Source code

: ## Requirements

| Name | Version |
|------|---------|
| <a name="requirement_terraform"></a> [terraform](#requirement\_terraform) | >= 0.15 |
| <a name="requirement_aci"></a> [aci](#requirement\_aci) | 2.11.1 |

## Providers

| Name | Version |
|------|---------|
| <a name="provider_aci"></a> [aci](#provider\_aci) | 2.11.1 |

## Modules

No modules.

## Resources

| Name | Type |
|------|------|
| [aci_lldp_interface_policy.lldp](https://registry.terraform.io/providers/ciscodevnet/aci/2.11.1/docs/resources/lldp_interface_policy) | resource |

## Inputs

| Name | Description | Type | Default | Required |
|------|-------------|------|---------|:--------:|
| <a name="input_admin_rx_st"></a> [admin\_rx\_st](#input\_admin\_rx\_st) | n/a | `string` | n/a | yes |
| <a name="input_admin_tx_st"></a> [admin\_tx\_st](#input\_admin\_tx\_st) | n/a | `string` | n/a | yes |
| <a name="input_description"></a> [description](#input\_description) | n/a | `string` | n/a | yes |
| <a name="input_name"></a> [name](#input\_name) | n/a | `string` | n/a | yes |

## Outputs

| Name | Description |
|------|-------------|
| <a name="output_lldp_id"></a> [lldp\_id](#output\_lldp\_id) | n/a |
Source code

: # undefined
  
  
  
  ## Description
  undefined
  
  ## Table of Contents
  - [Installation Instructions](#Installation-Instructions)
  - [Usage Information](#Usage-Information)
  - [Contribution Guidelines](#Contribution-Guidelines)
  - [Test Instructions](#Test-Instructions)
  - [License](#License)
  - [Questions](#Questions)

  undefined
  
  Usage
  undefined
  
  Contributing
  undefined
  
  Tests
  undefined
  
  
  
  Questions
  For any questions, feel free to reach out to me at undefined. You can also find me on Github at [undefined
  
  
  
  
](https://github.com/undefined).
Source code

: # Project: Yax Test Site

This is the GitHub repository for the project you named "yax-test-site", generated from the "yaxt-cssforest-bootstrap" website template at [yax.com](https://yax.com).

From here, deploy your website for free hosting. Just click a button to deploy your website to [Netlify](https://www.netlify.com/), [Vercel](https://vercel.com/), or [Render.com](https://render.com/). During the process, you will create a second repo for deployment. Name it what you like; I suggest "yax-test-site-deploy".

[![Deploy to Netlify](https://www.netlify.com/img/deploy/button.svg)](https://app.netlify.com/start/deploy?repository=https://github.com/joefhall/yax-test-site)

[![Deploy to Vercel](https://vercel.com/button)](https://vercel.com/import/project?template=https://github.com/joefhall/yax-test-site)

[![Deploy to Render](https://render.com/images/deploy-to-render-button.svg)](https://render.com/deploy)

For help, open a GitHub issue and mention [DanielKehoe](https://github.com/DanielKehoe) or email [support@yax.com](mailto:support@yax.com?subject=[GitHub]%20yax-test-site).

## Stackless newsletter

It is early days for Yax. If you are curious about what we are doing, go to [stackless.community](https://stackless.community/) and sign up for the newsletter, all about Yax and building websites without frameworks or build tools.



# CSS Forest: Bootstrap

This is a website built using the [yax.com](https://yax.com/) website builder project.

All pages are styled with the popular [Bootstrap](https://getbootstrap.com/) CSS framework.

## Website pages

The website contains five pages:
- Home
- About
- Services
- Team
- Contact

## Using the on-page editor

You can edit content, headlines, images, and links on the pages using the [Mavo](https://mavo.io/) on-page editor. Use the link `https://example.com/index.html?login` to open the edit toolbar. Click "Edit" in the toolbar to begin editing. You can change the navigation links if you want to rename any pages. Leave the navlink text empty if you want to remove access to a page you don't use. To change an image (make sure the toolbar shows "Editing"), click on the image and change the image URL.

————

Copy out whichever lines of the listing contain the word "Instructions".

  - [Installation Instructions](#Installation-Instructions)
  - [Test Instructions](#Test-Instructions)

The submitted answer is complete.